For the scenario where your server doesn’t have internet access (to GitHub), it is possible to pre-populate the server’s tools inventory with all the tools currently defined in the tools inventory (at least all the ones that have download URLs defined). This includes all the Velociraptor binaries that the offline collector builder might use. Once the binaries are in the server’s tools inventory, Velociraptor won’t try to download them when you run the the collector builder.

To facilitate this process we provide a built-in server artifact that partially automates the process: Server.Utils.UploadTools

This artifact is designed to be used as follows:

  1. The first time you collect it, it will create a downloader script which you can find in the collection’s Uploaded Files tab. The script uses curl to download the binaries into the current folder. Copy that script to a system that has internet access and that has curl.

    Server.Utils.UploadTools created the downloaded script
    Server.Utils.UploadTools created the downloaded script

  2. On the previously mentioned internet-connected system, you create a folder and then run the script produced in the first step from that folder. This downloads all the binaries to the current directory. Note that this can be done on any machine that has internet access and curl.
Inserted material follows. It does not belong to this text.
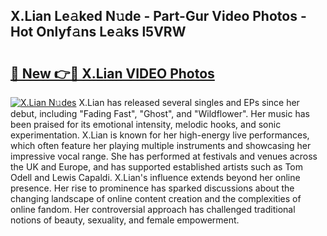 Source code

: ## X.Lian Le𝚊ked N𝚞de - Part-Gur Video Photos - Hot Onlyf𝚊ns Le𝚊ks l5VRW

# <h2><a href="http://ac24753.deff.icu/?id=X.Lian">🔗 New 👉🔴 X.Lian VIDEO Photos</a></h2>

[![X.Lian N𝚞des](https://i.imgur.com/rIISA9y.gif)](http://ac24753.deff.icu/?id=X.Lian)
X.Lian has released several singles and EPs since her debut, including "Fading Fast", "Ghost", and "Wildflower". Her music has been praised for its emotional intensity, melodic hooks, and sonic experimentation. X.Lian is known for her high-energy live performances, which often feature her playing multiple instruments and showcasing her impressive vocal range. She has performed at festivals and venues across the UK and Europe, and has supported established artists such as Tom Odell and Lewis Capaldi. X.Lian's influence extends beyond her online presence. Her rise to prominence has sparked discussions about the changing landscape of online content creation and the complexities of online fandom. Her controversial approach has challenged traditional notions of beauty, sexuality, and female empowerment.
  3. Then copy the folder containing the binaries back to your Velociraptor server, and there you run the same artifact a second time, but this time pointing it to the folder using the artifact’s BasePath parameter. This step loads all the binaries into the tools inventory.

You can then run the collector builder and it won’t try to download the binaries since they are now in the server’s tools inventory.

Remote Upload Destinations

When collecting evidence with the offline collector we often need to upload large quantities of data. While cloud based uploads are convenient they are usually slower than uploading to a local LAN and might result in network bottlenecks as many systems in the local network are saturating internet uplinks.

In these cases it is more practical to set up a local “dropbox” upload server which will collect collections from systems within local on-premises network segments instead.

There are several options for that:

  1. A Windows file share can be created on a Windows system.
  2. An SFTP server can be installed on a local Linux system.
  3. A local S3 server can be installed using MinIO

A common thread between these options is to ensure that credentials are only allowed to upload new files and not download these files again. Since the offline collector must include credentials within the configuration file, we need to ensure these credentials can not provide additional access to what is required.